Anyone who’d like to raise an issue about a homeless camp can do so online or by calling 311. 

Once a report is filed, a crew will conduct an onsite assessment and pick up garbage from campers. The city emphasizes that not all reports will result in immediate action. Every site is reviewed and analyzed first. 

The city says it is not necessary to submit multiple reports of the same location in one day. The Homelessness and Urban Camping Impact Reduction Program recommends submitting a new report of the same site once a week. 

Anyone who’d like to report people living in a vehicle should submit a report to the Portland Bureau of Transportation using their Abandoned Auto Report Form

PBOT has currently modified its response to abandoned vehicles due to the increase of abandoned and junk vehicles on city property. It’s now prioritizing removing vehicles that create the biggest livability problems in neighborhoods. 

“Until further notice, the Parking Enforcement Abandoned Auto Unit will de-emphasize the enforcement and removal of abandoned automobiles where the only qualifying criterion is expired registration,” the city of Portland states on its website

Although PBOT will still take reports of vehicles with an expired registration, they will only be investigated as resources and officer caseloads allow.
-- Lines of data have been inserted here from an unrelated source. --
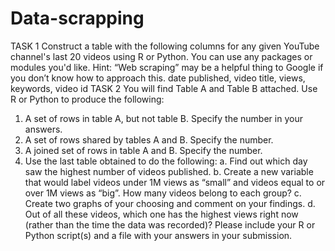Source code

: # Data-scrapping
TASK 1
Construct a table with the following columns for any given YouTube channel's last 20 videos using R or Python. You can use any packages or modules you'd like. Hint: “Web scraping” may be a helpful thing to Google if you don’t know how to approach this.
date published, video title, views, keywords, video id
TASK 2
You will find Table A and Table B attached. Use R or Python to produce the following:
1. A set of rows in table A, but not table B. Specify the number in your answers.
2. A set of rows shared by tables A and B. Specify the number.
3. A joined set of rows in table A and B. Specify the number.
4. Use the last table obtained to do the following:
a. Find out which day saw the highest number of videos published. 
b. Create a new variable that would label videos under 1M views as “small” and videos equal to or over 1M views as “big”. How many videos belong to each group?
c. Create two graphs of your choosing and comment on your findings.
d. Out of all these videos, which one has the highest views right now (rather than the time the data was recorded)?
Please include your R or Python script(s) and a file with your answers in your submission.
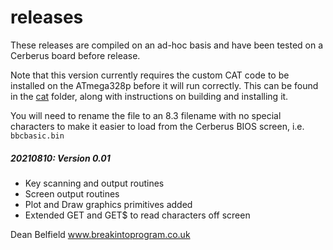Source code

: 
# releases

These releases are compiled on an ad-hoc basis and have been tested on a Cerberus board before release.

Note that this version currently requires the custom CAT code to be installed on the ATmega328p before it will run correctly. This can be found in the [cat](cat) folder, along with instructions on building and installing it.

You will need to rename the file to an 8.3 filename with no special characters to make it easier to load from the Cerberus BIOS screen, i.e. `bbcbasic.bin`

##### 20210810: Version 0.01
- Key scanning and output routines
- Screen output routines
- Plot and Draw graphics primitives added
- Extended GET and GET$ to read characters off screen   

Dean Belfield
www.breakintoprogram.co.uk

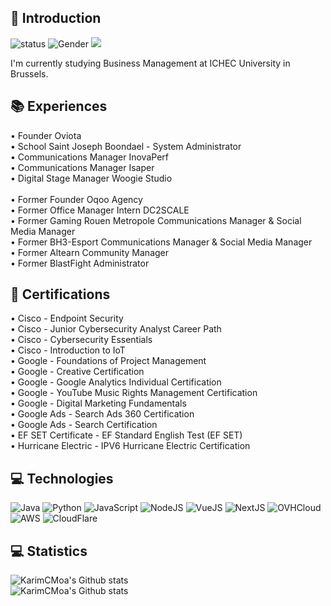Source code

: ## 👋 Introduction

![status](https://img.shields.io/badge/status-up-brightgreen) ![Gender](https://img.shields.io/badge/gender-%F0%9F%A4%B5-lightgrey) ![](https://visitor-badge.glitch.me/badge?page_id=github.com/KarimCMoa)

<p>
  I'm currently studying Business Management at ICHEC University in Brussels.
</p>

## 📚 Experiences
• Founder Oviota </br>
• School Saint Joseph Boondael - System Administrator </br>
• Communications Manager InovaPerf </br>
• Communications Manager Isaper </br>
• Digital Stage Manager Woogie Studio </br>
 </br>
• Former Founder Oqoo Agency </br>
• Former Office Manager Intern DC2SCALE </br>
• Former Gaming Rouen Metropole Communications Manager & Social Media Manager </br>
• Former BH3-Esport Communications Manager & Social Media Manager </br>
• Former Altearn Community Manager </br>
• Former BlastFight Administrator </br>

## 📜 Certifications
• Cisco - Endpoint Security </br>
• Cisco - Junior Cybersecurity Analyst Career Path </br>
• Cisco - Cybersecurity Essentials </br>
• Cisco - Introduction to IoT </br>
• Google - Foundations of Project Management </br>
• Google - Creative Certification </br>
• Google - Google Analytics Individual Certification </br>
• Google - YouTube Music Rights Management Certification </br>
• Google - Digital Marketing Fundamentals </br>
• Google Ads - Search Ads 360 Certification </br>
• Google Ads - Search Certification </br>
• EF SET Certificate - EF Standard English Test (EF SET)  </br>
• Hurricane Electric - IPV6 Hurricane Electric Certification </br>

## 💻 Technologies

![Java](https://img.shields.io/badge/java-%23303846.svg?style=for-the-badge&logo=java&logoColor=white)
![Python](https://img.shields.io/badge/python-%23303846.svg?style=for-the-badge&logo=java&logoColor=white)
![JavaScript](https://img.shields.io/badge/JavaScript-%23303846.svg?style=for-the-badge&logo=java&logoColor=white)
![NodeJS](https://img.shields.io/badge/NodeJS-%23303846.svg?style=for-the-badge&logo=java&logoColor=white)
![VueJS](https://img.shields.io/badge/VueJS-%23303846.svg?style=for-the-badge&logo=java&logoColor=white)
![NextJS](https://img.shields.io/badge/NextJS-%23303846.svg?style=for-the-badge&logo=java&logoColor=white)
![OVHCloud](https://img.shields.io/badge/OVHCloud-%23303846.svg?style=for-the-badge&logo=java&logoColor=white)
![AWS](https://img.shields.io/badge/AWS-%23303846.svg?style=for-the-badge&logo=java&logoColor=white)
![CloudFlare](https://img.shields.io/badge/CloudFlare-%23303846.svg?style=for-the-badge&logo=java&logoColor=white)

## 💻 Statistics
![KarimCMoa's Github stats](https://github-readme-stats.vercel.app/api?username=KarimCMoa&theme=dark)  
![KarimCMoa's Github stats](https://github-readme-stats-nine-green-80.vercel.app/api/top-langs/?username=karimcmoa&layout=compact&theme=dark&exclude_repo=github-readme-stats,react-leaflet-heatmap-layer&hide=Roff)
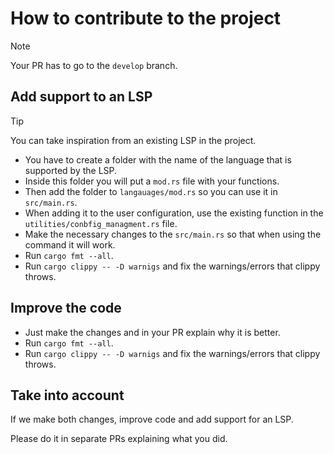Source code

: # How to contribute to the project

> [!NOTE]
> Your PR has to go to the `develop` branch.

## Add support to an LSP

> [!TIP]
> You can take inspiration from an existing LSP in the project.

- You have to create a folder with the name of the language that is supported by the LSP.
- Inside this folder you will put a `mod.rs` file with your functions.
- Then add the folder to `langauages/mod.rs` so you can use it in `src/main.rs`.
- When adding it to the user configuration, use the existing function in the `utilities/conbfig_managment.rs` file.
- Make the necessary changes to the `src/main.rs` so that when using the command it will work.
- Run `cargo fmt --all`.
- Run `cargo clippy -- -D warnigs` and fix the warnings/errors that clippy throws.

## Improve the code

- Just make the changes and in your PR explain why it is better.
- Run `cargo fmt --all`.
- Run `cargo clippy -- -D warnigs` and fix the warnings/errors that clippy throws.

## Take into account

If we make both changes, improve code and add support for an LSP.

Please do it in separate PRs explaining what you did.

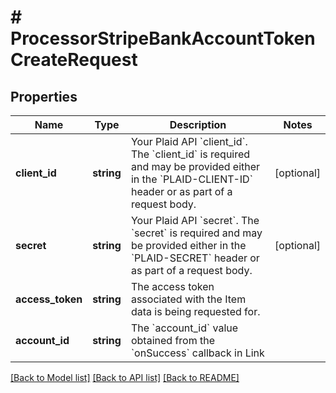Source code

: # # ProcessorStripeBankAccountTokenCreateRequest

## Properties

Name | Type | Description | Notes
------------ | ------------- | ------------- | -------------
**client_id** | **string** | Your Plaid API &#x60;client_id&#x60;. The &#x60;client_id&#x60; is required and may be provided either in the &#x60;PLAID-CLIENT-ID&#x60; header or as part of a request body. | [optional]
**secret** | **string** | Your Plaid API &#x60;secret&#x60;. The &#x60;secret&#x60; is required and may be provided either in the &#x60;PLAID-SECRET&#x60; header or as part of a request body. | [optional]
**access_token** | **string** | The access token associated with the Item data is being requested for. |
**account_id** | **string** | The &#x60;account_id&#x60; value obtained from the &#x60;onSuccess&#x60; callback in Link |

[[Back to Model list]](../../README.md#models) [[Back to API list]](../../README.md#endpoints) [[Back to README]](../../README.md)
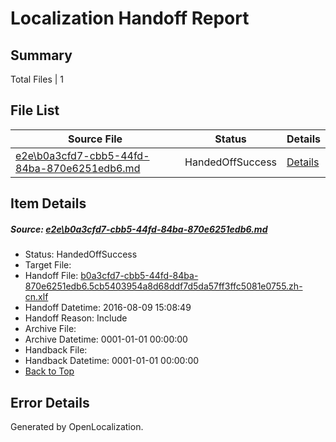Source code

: # <a name='report-top'></a> Localization Handoff Report

## Summary
 Total Files | 1

## File List
 Source File | Status | Details 
 ----------- | ------ | ------- 
 [e2e\b0a3cfd7-cbb5-44fd-84ba-870e6251edb6.md](https://github.com/OpenLocalizationTestOrg/oltest/blob/a0b55793879c83b4fc0fac45ca90c570ecfda19e/e2e/b0a3cfd7-cbb5-44fd-84ba-870e6251edb6.md) | HandedOffSuccess | [Details](#1500da675f01c670b4bdd26fc96a771fdae59b414)

## Item Details
##### <a name='1500da675f01c670b4bdd26fc96a771fdae59b414'></a> Source: [e2e\b0a3cfd7-cbb5-44fd-84ba-870e6251edb6.md](https://github.com/OpenLocalizationTestOrg/oltest/blob/a0b55793879c83b4fc0fac45ca90c570ecfda19e/e2e/b0a3cfd7-cbb5-44fd-84ba-870e6251edb6.md)
* Status: HandedOffSuccess
* Target File: 
* Handoff File: [b0a3cfd7-cbb5-44fd-84ba-870e6251edb6.5cb5403954a8d68ddf7d5da57ff3ffc5081e0755.zh-cn.xlf](https://github.com/OpenLocalizationTestOrg/olhandoff-e2e/blob/e6a5bbebd401e8c722dfe98e0ceaad2a3413d20e/ol-handoff/OpenLocalizationTestOrg/ol-test-zhcn/ci/ht/b0a3cfd7-cbb5-44fd-84ba-870e6251edb6.5cb5403954a8d68ddf7d5da57ff3ffc5081e0755.zh-cn.xlf)
* Handoff Datetime: 2016-08-09 15:08:49
* Handoff Reason: Include
* Archive File: 
* Archive Datetime: 0001-01-01 00:00:00
* Handback File: 
* Handback Datetime: 0001-01-01 00:00:00
* [Back to Top](#report-top)


## Error Details

Generated by OpenLocalization.
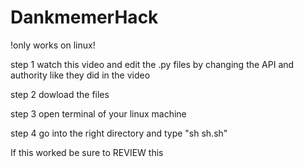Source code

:# DankmemerHack
!only works on linux! 

step 1 watch this video and edit the .py files by changing the API and authority like they did in the video

step 2 dowload the files

step 3 open terminal of your linux machine

step 4 go into the right directory and type "sh sh.sh"

If this worked be sure to REVIEW this 
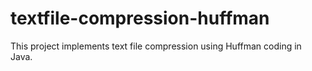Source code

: # textfile-compression-huffman
This project implements text file compression using Huffman coding in Java. 
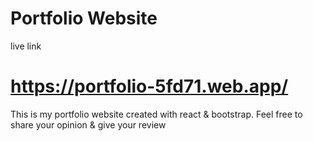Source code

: # Portfolio Website
live link
# https://portfolio-5fd71.web.app/
This is my portfolio website created with react & bootstrap. Feel free to share your opinion & give your review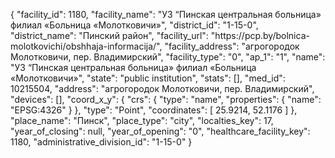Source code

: {
    "facility_id": 1180,
    "facility_name": "УЗ “Пинская центральная больница» филиал «Больница «Молотковичи»",
    "district_id": "1-15-0",
    "district_name": "Пинский район",
    "facility_url": "https:\/\/pcp.by\/bolnica-molotkovichi\/obshhaja-informacija\/",
    "facility_address": "агрогородок Молотковичи, пер. Владимирский",
    "facility_type": "0",
    "ap_1": "1",
    "name": "УЗ “Пинская центральная больница» филиал «Больница «Молотковичи»",
    "state": "public institution",
    "stats": [],
    "med_id": 10215504,
    "address": "агрогородок Молотковичи, пер. Владимирский",
    "devices": [],
    "coord_x_y": {
        "crs": {
            "type": "name",
            "properties": {
                "name": "EPSG:4326"
            }
        },
        "type": "Point",
        "coordinates": [
            25.9214,
            52.1176
        ]
    },
    "place_name": "Пинск",
    "place_type": "city",
    "localties_key": 17,
    "year_of_closing": null,
    "year_of_opening": "0",
    "healthcare_facility_key": 1180,
    "administrative_division_id": "1-15-0"
}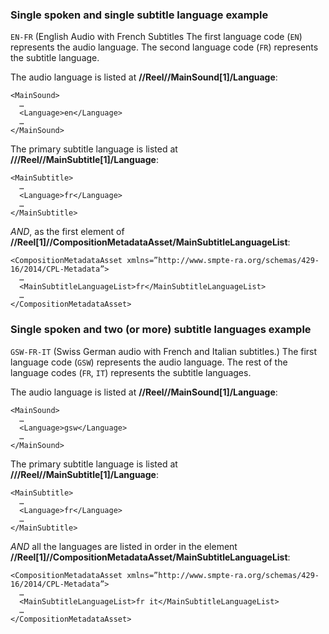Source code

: ### Single spoken and single subtitle language example

`EN-FR`
(English Audio with French Subtitles
The first language code (`EN`) represents the audio language. The second language code (`FR`) represents the subtitle language.

The audio language is listed at **//Reel//MainSound[1]/Language**:

    <MainSound>
      …
      <Language>en</Language>
      …
    </MainSound>

The primary subtitle language is listed at **///Reel//MainSubtitle[1]/Language**:

    <MainSubtitle>
      …
      <Language>fr</Language>
      …
    </MainSubtitle>

*AND*, as the first element of **//Reel[1]//CompositionMetadataAsset/MainSubtitleLanguageList**:

    <CompositionMetadataAsset xmlns=”http://www.smpte-ra.org/schemas/429-16/2014/CPL-Metadata”>
      …
      <MainSubtitleLanguageList>fr</MainSubtitleLanguageList>
      …
    </CompositionMetadataAsset>

### Single spoken and two (or more) subtitle languages example

`GSW-FR-IT`
(Swiss German audio with French and Italian subtitles.)
The first language code (`GSW`) represents the audio language. The rest of the language codes (`FR`, `IT`) represents the subtitle languages.

The audio language is listed at **//Reel//MainSound[1]/Language**:

    <MainSound>
      …
      <Language>gsw</Language>
      …
    </MainSound>

The primary subtitle language is listed at **///Reel//MainSubtitle[1]/Language**:

    <MainSubtitle>
      …
      <Language>fr</Language>
      …
    </MainSubtitle>

*AND* all the languages are listed in order in the element **//Reel[1]//CompositionMetadataAsset/MainSubtitleLanguageList**:

    <CompositionMetadataAsset xmlns=”http://www.smpte-ra.org/schemas/429-16/2014/CPL-Metadata”>
      …
      <MainSubtitleLanguageList>fr it</MainSubtitleLanguageList>
      …
    </CompositionMetadataAsset>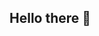 ## Hello there 👋

<!--

**Here are some ideas to get you started:**

🙋‍♀️ This is the GitHub organization for the Washington Emerging Infections Program.
🌈 Please review the contributing guides for details on how to contribute to a project.
👩‍💻 Useful resources - where can the community find your docs? Is there anything else the community should know?
🍿 Fun facts - what does your team eat for breakfast?
🧙 Remember, you can do mighty things with the power of [Markdown](https://docs.github.com/github/writing-on-github/getting-started-with-writing-and-formatting-on-github/basic-writing-and-formatting-syntax)
-->
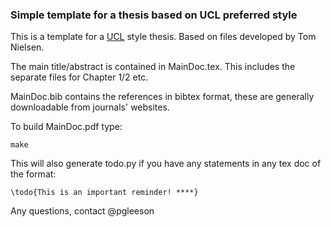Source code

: ### Simple template for a thesis based on UCL preferred style

This is a template for a [UCL](http://www.ucl.ac.uk) style thesis. Based on files developed by Tom Nielsen.

The main title/abstract is contained in MainDoc.tex. This includes the separate files for Chapter 1/2 etc.

MainDoc.bib contains the references in bibtex format, these are generally downloadable from journals' websites.

To build MainDoc.pdf type:

    make
    
This will also generate todo.py if you have any statements in any tex doc of the format: 

    \todo{This is an important reminder! ****}

Any questions, contact @pgleeson
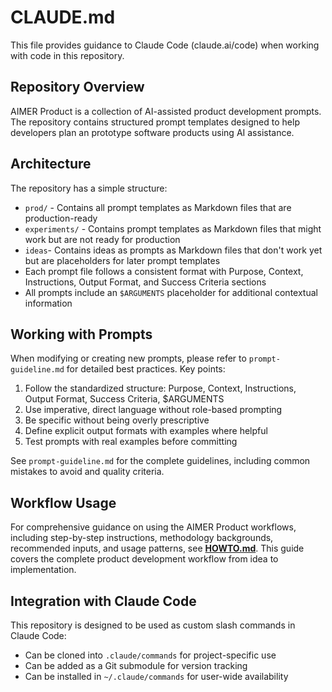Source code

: # CLAUDE.md

This file provides guidance to Claude Code (claude.ai/code) when working with code in this repository.

## Repository Overview

AIMER Product is a collection of AI-assisted product development prompts. The repository contains structured prompt templates designed to help developers plan an prototype software products using AI assistance.

## Architecture

The repository has a simple structure:

- `prod/` - Contains all prompt templates as Markdown files that are production-ready
- `experiments/` - Contains prompt templates as Markdown files that might work but are not ready for production
- `ideas`- Contains ideas as prompts as Markdown files that don't work yet but are placeholders for later prompt templates
- Each prompt file follows a consistent format with Purpose, Context, Instructions, Output Format, and Success Criteria sections
- All prompts include an `$ARGUMENTS` placeholder for additional contextual information

## Working with Prompts

When modifying or creating new prompts, please refer to `prompt-guideline.md` for detailed best practices. Key points:

1. Follow the standardized structure: Purpose, Context, Instructions, Output Format, Success Criteria, $ARGUMENTS
2. Use imperative, direct language without role-based prompting
3. Be specific without being overly prescriptive
4. Define explicit output formats with examples where helpful
5. Test prompts with real examples before committing

See `prompt-guideline.md` for the complete guidelines, including common mistakes to avoid and quality criteria.

## Workflow Usage

For comprehensive guidance on using the AIMER Product workflows, including step-by-step instructions, methodology backgrounds, recommended inputs, and usage patterns, see [**HOWTO.md**](HOWTO.md). This guide covers the complete product development workflow from idea to implementation.

## Integration with Claude Code

This repository is designed to be used as custom slash commands in Claude Code:

- Can be cloned into `.claude/commands` for project-specific use
- Can be added as a Git submodule for version tracking
- Can be installed in `~/.claude/commands` for user-wide availability
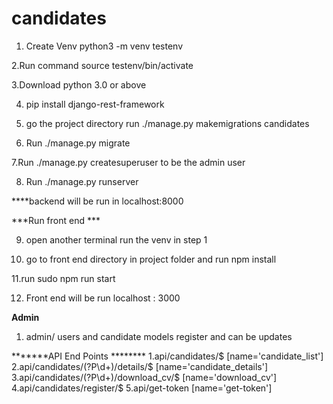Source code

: # candidates

1. Create Venv 
python3 -m venv testenv

2.Run command source testenv/bin/activate

3.Download python 3.0 or above

4. pip install django-rest-framework

5. go the project directory run ./manage.py makemigrations candidates

6. Run ./manage.py migrate

7.Run ./manage.py createsuperuser to be the admin user 

8. Run ./manage.py runserver 

****backend will be run in localhost:8000

***Run front end ***

9. open another terminal run the venv in step 1 

10. go to front end directory in project folder and run npm install

11.run sudo npm run start

12. Front end will be run localhost : 3000

****Admin****
1. admin/  users and candidate models register and can be updates 

*******API End Points ********
1.api/candidates/$ [name='candidate_list']
2.api/candidates/(?P<id>\d+)/details/$ [name='candidate_details']
3.api/candidates/(?P<id>\d+)/download_cv/$ [name='download_cv']
4.api/candidates/register/$
5.api/get-token [name='get-token']


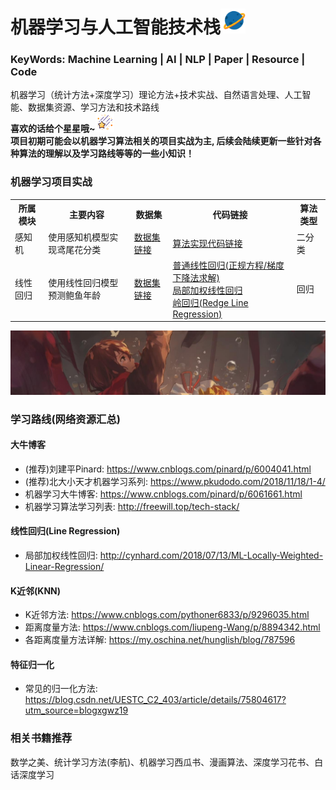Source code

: # 机器学习与人工智能技术栈<img width=40 src="https://github.com/Niutranser-Li/Machine-Learning-Algorithm/blob/master/2.png"></img>
### KeyWords: Machine Learning | AI | NLP | Paper | Resource | Code
机器学习（统计方法+深度学习）理论方法+技术实战、自然语言处理、人工智能、数据集资源、学习方法和技术路线<br>
**喜欢的话给个星星哦~**<img width=30 src="https://github.com/Niutranser-Li/Machine-Learning-Algorithm/blob/master/3.png"></img><br>
**项目初期可能会以机器学习算法相关的项目实战为主, 后续会陆续更新一些针对各种算法的理解以及学习路线等等的一些小知识！**

### 机器学习项目实战
<table>
  <tr>
    <th>所属模块</th>
    <th>主要内容</th>
    <th>数据集</th>
    <th>代码链接</th>
    <th>算法类型</th>
  </tr>
  <tr>
    <td>感知机</td>
    <td>使用感知机模型实现鸢尾花分类</td>
    <td><a href="./感知机模型/IRIS-data">数据集链接</a></td>
    <td><a href="./感知机模型/PLA_classifier.py">算法实现代码链接</a></td>
    <td>二分类</td>
  </tr>
  <tr>
    <td>线性回归</td>
    <td>使用线性回归模型预测鲍鱼年龄</td>
    <td><a href="./线性回归模型/dataset">数据集链接</a></td>
    <td>
      <a href="./线性回归模型/line_regression.py">普通线性回归(正规方程/梯度下降法求解)</a><br>
      <a href="./线性回归模型/LWLR.py">局部加权线性回归</a><br>
      <a href="./线性回归模型/Redge_regression.py">岭回归(Redge Line Regression)</a>
    </td>
    <td>回归</td>
  </tr>
</table>
<img src="https://github.com/Niutranser-Li/Machine-Learning-Algorithm/blob/master/1.jpg"></img>

### 学习路线(网络资源汇总)<br>
#### 大牛博客<br>
* (推荐)刘建平Pinard: <https://www.cnblogs.com/pinard/p/6004041.html>
* (推荐)北大小天才机器学习系列: <https://www.pkudodo.com/2018/11/18/1-4/>
* 机器学习大牛博客: <https://www.cnblogs.com/pinard/p/6061661.html>
* 机器学习算法学习列表: <http://freewill.top/tech-stack/>

#### 线性回归(Line Regression)<br>
* 局部加权线性回归: <http://cynhard.com/2018/07/13/ML-Locally-Weighted-Linear-Regression/>

#### K近邻(KNN)<br>
* K近邻方法: <https://www.cnblogs.com/pythoner6833/p/9296035.html>
* 距离度量方法: <https://www.cnblogs.com/liupeng-Wang/p/8894342.html>
* 各距离度量方法详解: <https://my.oschina.net/hunglish/blog/787596>

#### 特征归一化<br>
* 常见的归一化方法: <https://blog.csdn.net/UESTC_C2_403/article/details/75804617?utm_source=blogxgwz19>

### 相关书籍推荐
数学之美、统计学习方法(李航)、机器学习西瓜书、漫画算法、深度学习花书、白话深度学习
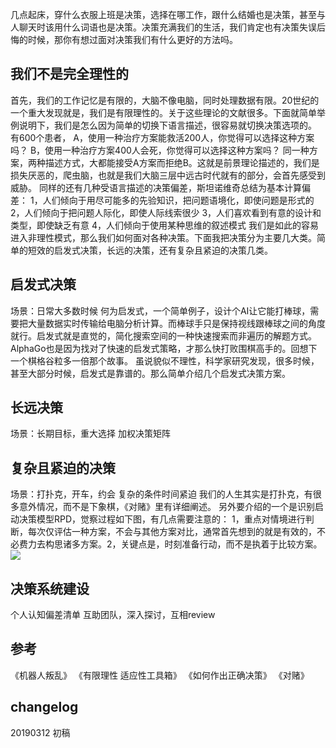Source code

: 
几点起床，穿什么衣服上班是决策，选择在哪工作，跟什么结婚也是决策，甚至与人聊天时该用什么词语也是决策。决策充满我们的生活，我们肯定也有决策失误后悔的时候，那你有想过面对决策我们有什么更好的方法吗。
## 我们不是完全理性的
首先，我们的工作记忆是有限的，大脑不像电脑，同时处理数据有限。20世纪的一个重大发现就是，我们是有限理性的。关于这些理论的文献很多。下面就简单举例说明下，我们是怎么因为简单的切换下语言描述，很容易就切换决策选项的。
有600个患者，
A，使用一种治疗方案能救活200人，你觉得可以选择这种方案吗？
B，使用一种治疗方案400人会死，你觉得可以选择这种方案吗？
同一种方案，两种描述方式，大都能接受A方案而拒绝B。这就是前景理论描述的，我们是损失厌恶的，爬虫脑，也就是我们大脑三层中远古时代就有的部分，会首先感受到威胁。
同样的还有几种受语言描述的决策偏差，斯坦诺维奇总结为基本计算偏差：
1，人们倾向于用尽可能多的先验知识，把问题语境化，即使问题是形式的
2，人们倾向于把问题人际化，即使人际线索很少
3，人们喜欢看到有意的设计和类型，即使缺乏有意
4，人们倾向于使用某种思维的叙述模式
我们是如此的容易进入非理性模式，那么我们如何面对各种决策。下面我把决策分为主要几大类。简单的短效的启发式决策，长远的决策，还有复杂且紧迫的决策几类。

## 启发式决策
场景：日常大多数时候
何为启发式，一个简单例子，设计个AI让它能打棒球，需要把大量数据实时传输给电脑分析计算。而棒球手只是保持视线跟棒球之间的角度就行。启发式就是直觉的，简化搜索空间的一种快速搜索而非遍历的解题方式。AlphaGo也是因为找对了快速的启发式策略，才那么快打败围棋高手的。回想下一个棋格谷粒多一倍那个故事。
虽说貌似不理性，科学家研究发现，很多时候，甚至大部分时候，启发式是靠谱的。那么简单介绍几个启发式决策方案。

## 长远决策
场景：长期目标，重大选择
加权决策矩阵

## 复杂且紧迫的决策
场景：打扑克，开车，约会
复杂的条件时间紧迫 
我们的人生其实是打扑克，有很多意外情况，而不是下象棋，《对赌》里有详细阐述。
另外要介绍的一个是识别启动决策模型RPD，觉察过程如下图，有几点需要注意的：
1，重点对情境进行判断，每次仅评估一种方案，不会与其他方案对比，通常首先想到的就是有效的，不必费力去构思诸多方案。2，关键点是，时刻准备行动，而不是执着于比较方案。
![](https://duane-1258291235.cos.ap-beijing.myqcloud.com/20190420191914.png)

## 决策系统建设
个人认知偏差清单
互助团队，深入探讨，互相review

## 参考
《机器人叛乱》
《有限理性 适应性工具箱》
《如何作出正确决策》
《对赌》

## changelog
20190312 初稿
“We know this may be disappointing to some, but during this time we must focus our limited resources on the removal of obviously inoperative, disabled, wrecked, dismantled, or junked vehicles. Your patience is appreciated,” the city said. 

City code defines an abandoned vehicle as a vehicle that does not have a license plate or does not display current registration, a vehicle that appears to be inoperative or disabled, or a vehicle that looks like it was wrecked, partially dismantled, or junked. 

The city gives examples of vehicles that are severely damaged by fire or by a crash, missing the engine, missing a windshield, has one or more flat tires, or is up on blocks or jacks. 

The Portland Bureau of Transportation also explains what does not classify as an abandoned or junk vehicle. This includes an unfamiliar vehicle parked in front of someone’s property that has not moved for several days, a vehicle with no front license plate, or a vehicle that’s double-parked, blocking a roadway, or blocking a driveway. 

These vehicles should be reported to Portland Parking Enforcement by calling (503) 823-5195. 

Anyone who’d like to report a suspicious vehicle, such as a vehicle that appears to have been stolen, should call the police non-emergency number at (503) 823-3333. 

Portlanders who see criminal behaviors taking place at a homeless camp should report it to the police either online or, if it’s an emergency, by calling 911.